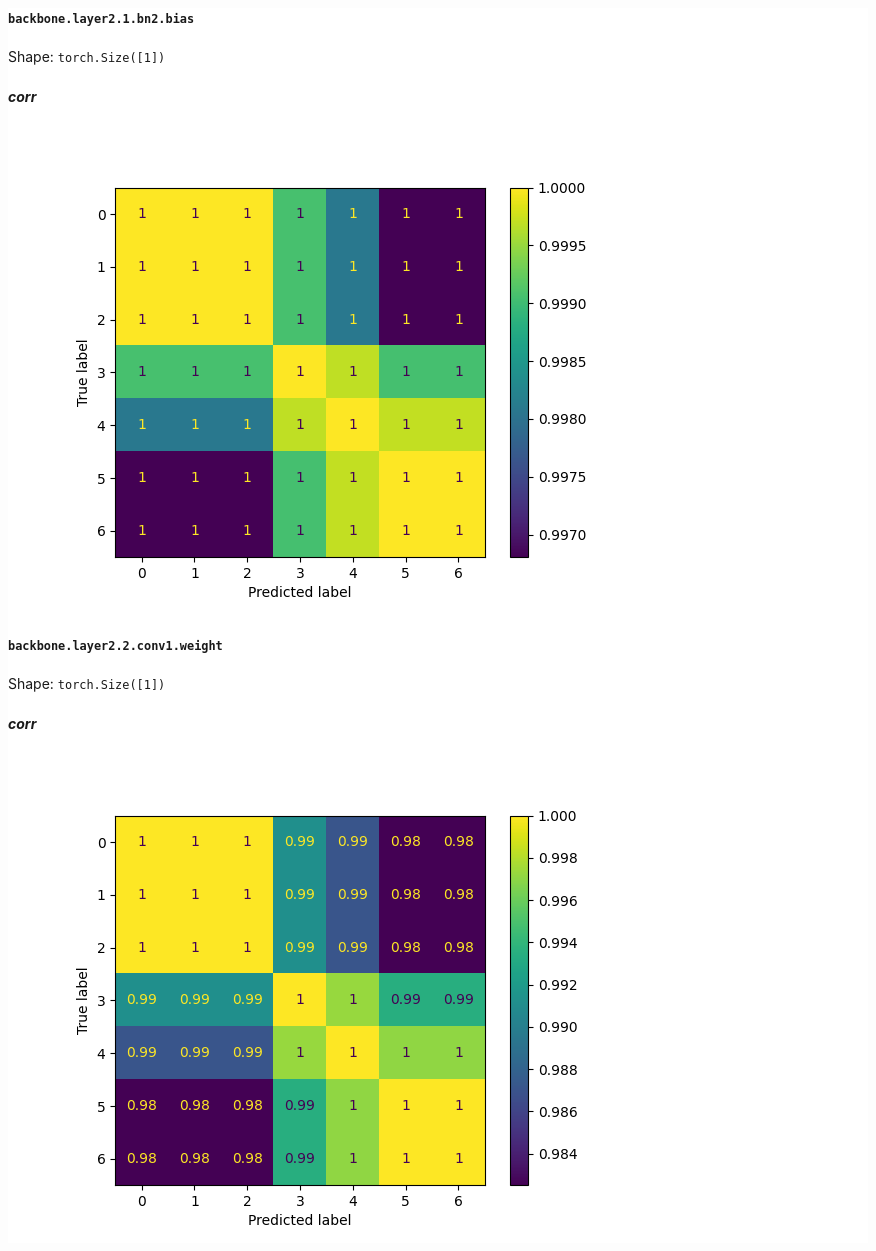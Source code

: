 #### `backbone.layer2.1.bn2.bias`
Shape: `torch.Size([1])`



##### corr
![Similarities](img/sim_mat_backbone.layer2.1.bn2.bias_corr.png)

#### `backbone.layer2.2.conv1.weight`
Shape: `torch.Size([1])`



##### corr
![Similarities](img/sim_mat_backbone.layer2.2.conv1.weight_corr.png)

-*-*-

> Task instructions: The whole listing must be transcribed exactly. No pictures belong in the copy.

> Response box:
Source code

: #### `backbone.layer2.1.bn2.bias`
Shape: `torch.Size([1])`



##### corr
![Similarities](img/sim_mat_backbone.layer2.1.bn2.bias_corr.png)

#### `backbone.layer2.2.conv1.weight`
Shape: `torch.Size([1])`



##### corr
![Similarities](img/sim_mat_backbone.layer2.2.conv1.weight_corr.png)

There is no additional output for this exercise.